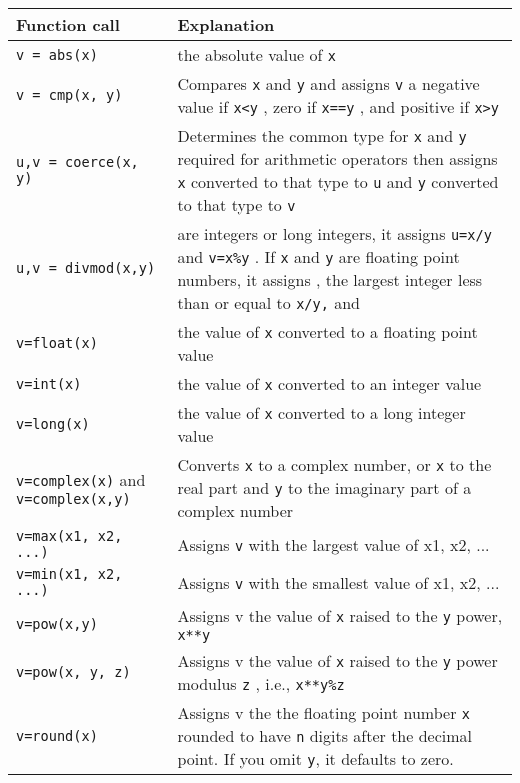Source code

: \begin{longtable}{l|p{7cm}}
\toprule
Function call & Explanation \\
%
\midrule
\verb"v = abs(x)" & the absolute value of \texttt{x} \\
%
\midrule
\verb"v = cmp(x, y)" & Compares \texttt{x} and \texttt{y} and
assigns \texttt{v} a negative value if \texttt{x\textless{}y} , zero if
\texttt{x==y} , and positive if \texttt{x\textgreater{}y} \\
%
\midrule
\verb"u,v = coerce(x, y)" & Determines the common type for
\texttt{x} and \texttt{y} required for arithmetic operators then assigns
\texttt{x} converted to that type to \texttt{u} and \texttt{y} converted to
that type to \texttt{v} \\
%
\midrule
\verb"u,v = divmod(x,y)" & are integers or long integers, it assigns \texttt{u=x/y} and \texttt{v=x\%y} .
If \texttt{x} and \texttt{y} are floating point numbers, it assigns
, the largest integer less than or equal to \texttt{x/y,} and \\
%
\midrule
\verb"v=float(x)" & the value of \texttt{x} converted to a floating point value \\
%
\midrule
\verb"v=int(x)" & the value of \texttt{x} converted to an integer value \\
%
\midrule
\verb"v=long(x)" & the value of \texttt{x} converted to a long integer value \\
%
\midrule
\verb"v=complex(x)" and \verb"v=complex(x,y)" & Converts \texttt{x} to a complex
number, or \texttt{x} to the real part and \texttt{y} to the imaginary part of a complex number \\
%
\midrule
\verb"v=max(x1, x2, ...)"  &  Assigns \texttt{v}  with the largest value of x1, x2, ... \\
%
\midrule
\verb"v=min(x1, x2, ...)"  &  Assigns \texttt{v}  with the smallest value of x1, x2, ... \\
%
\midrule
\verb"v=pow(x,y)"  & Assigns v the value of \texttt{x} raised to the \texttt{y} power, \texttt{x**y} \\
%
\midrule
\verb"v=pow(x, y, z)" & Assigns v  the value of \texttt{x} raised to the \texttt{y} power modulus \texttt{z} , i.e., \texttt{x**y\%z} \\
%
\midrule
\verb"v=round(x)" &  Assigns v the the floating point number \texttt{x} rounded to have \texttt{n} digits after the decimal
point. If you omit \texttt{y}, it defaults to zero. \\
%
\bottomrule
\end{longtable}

-.-.-

[Your task]:
Using the entries above, work out the number of lines containing the string "point", and supply only that number.

[Task response]:
4